夜には明かりが灯り、昼間は道路を車が往来する、かなり素晴らしいグラフィックです

まあこのグラフィックは、昨年発売されたパソコン用の(新)シムシティの流用なのですが、いずれにせよスマホやタブレットでこの画面でプレイ出来るのは凄いですね。

ゲームが始まったら道路を敷き、その周囲に住宅・商業施設・工場を建てていきます。
ただ建てられる数が決まっていて、特に商業施設は序盤、各種類1つずつしか作れません。

そしてまず、工場で鉄や丸太の生産を行います。
生産スロットに作りたいものをセットし、しばらく経った後に完成したら、タップで回収。
次に商業施設でそれをネジや木材に加工します。 もちろんこれにも時間がかかります。
完成したら、再びタップで回収。

回収と生産の作業は、毎回自分で行わなければなりません。
前述したようにソシャゲ型・モバイル型の開発ゲームで、工場は生産施設、商業は加工施設です。
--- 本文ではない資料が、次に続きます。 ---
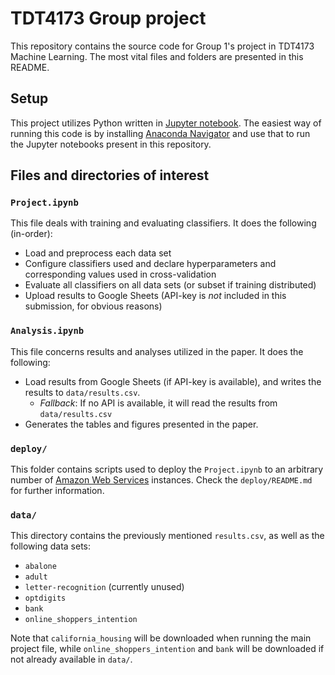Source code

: # TDT4173 Group project
This repository contains the source code for Group 1's project in TDT4173 Machine Learning. The most vital files and folders are presented in this README.

## Setup
This project utilizes Python written in [Jupyter notebook](https://jupyter.org). The easiest way of running this code is by installing [Anaconda Navigator](https://docs.anaconda.com/anaconda/navigator/) and use that to run the Jupyter notebooks present in this repository.

## Files and directories of interest
### `Project.ipynb`
This file deals with training and evaluating classifiers. It does the following (in-order):
- Load and preprocess each data set
- Configure classifiers used and declare hyperparameters and corresponding values used in cross-validation
- Evaluate all classifiers on all data sets (or subset if training distributed)
- Upload results to Google Sheets (API-key is *not* included in this submission, for obvious reasons)

### `Analysis.ipynb`
This file concerns results and analyses utilized in the paper. It does the following:
- Load results from Google Sheets (if API-key is available), and writes the results to `data/results.csv`.
  - *Fallback*: If no API is available, it will read the results from `data/results.csv`
- Generates the tables and figures presented in the paper.
  
### `deploy/`
This folder contains scripts used to deploy the `Project.ipynb` to an arbitrary number of [Amazon Web Services](https://aws.amazon.com) instances. Check the `deploy/README.md` for further information.

### `data/`
This directory contains the previously mentioned `results.csv`, as well as the following data sets:
- `abalone`
- `adult`
- `letter-recognition` (currently unused)
- `optdigits`
- `bank`
- `online_shoppers_intention`

Note that `california_housing` will be downloaded when running the main project file, while `online_shoppers_intention` and `bank` will be downloaded if not already  available in `data/`.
住宅は発展に必要なアイテムを要求し、それを与えると上位の建物に改築されます
ボロ屋が家に、家がマンションやビルになっていく様子は、見栄えの良さも加わって、見ているだけで楽しめます。

ただ、加工には1つ 15 分とか 30 分とかの時間がかかります。
原材料も上位のものになると1つ 30 分以上の生産時間が必要になります。
オリジナルのシムシティのようなずっとプレイし続けるゲームではなく、半放置型の内容です。

SimCity BuildIt
※このゲームの工場は農園ゲームの畑のようなもの。 作るアイテムを指定するとしばらく放置後に完成します。
待っている最中はアプリを落としておいても構いません。
ゲーマーの知っているシムシティーではないです。


SimCity BuildIt
※要求されるアイテムがそろったら建物の改築を行えます。
都市はなかなか広がらず、むしろ広げない方がプレイしやすいです。
狭い範囲で改築を繰り返していくのがメインですね。


一応シムシティなので、電力・公園・水道・下水など、住民は様々な要望を出します
要望が出たら発電所や貯水塔、下水処理施設などを作らないと支持率が低下し、発展も停滞します。
不満を述べている住宅からは改築要求が出なくなるので、公共施設の建設も随時行わなければなりません。

発電所や貯水塔を作る際には、送電線や水道管の管理画面が表示されます。
ちゃんと住宅にラインが引かれ、電力や水が供給されていく様子が表示されるのは、なかなかカッコイイですね。
ただ、供給ラインは道路が兼ねているので、道沿いに建物を作っていれば自然と繋がります。
必要な施設を作れば良いだけなので、あまり計画が必要なものではありません。
また、建物は建設後も自由に動かせます

公園は周辺の住宅の「地価」を上げるもので、これも発展(改築)を促します。
これには影響範囲があり、その中の住宅にしか効果がないので、設置場所を考える必要があります。
町を広げると範囲に入れられない住宅が増えるので、公園が少ないうちは家をあまり増やさず、改築をメインにした方が都市を発展させやすくなります
消防署なども同様に範囲があり、逆に石炭発電所や下水処理場は地価を下げる影響範囲が発生します。

問題は、これらの施設の建設に必要な資金が多いこと。
要求される施設が多い割に収入が少ないので、なかなか要望に応えられません。

税収は微々たるものなので、資金収入は住宅の改築で得られる報酬がメインなのですが、改築しようにもアイテムの生産を待たなければならないので、じっくり進めていくしかありません。
この辺はソシャゲ型の開発ゲームのバランスということですね。
序盤から厳しめのため、「あぁ EA のゲームらしいなぁ」と感じます。

ある程度、問題を妥協しながら進めていく展開の方がシムシティらしくはあるのですが、課金型ゲームだとそれは課金圧力になってしまいますね・・・

SimCity BuildIt
※上水道の画面。 景色がモノトーンになり、パイプラインが表示される様子がカッコイイです。
ちなみにこの演出も、PC 用の新シムシティからの流用です。

SimCity BuildIt
※消防署の範囲。 住宅地の中心に配置する必要があります。
効果範囲が狭く、施設の建設費も高いため、住宅地をあまり広げると効果を及ぼせない地域が生じてしまい、開発が辛くなります。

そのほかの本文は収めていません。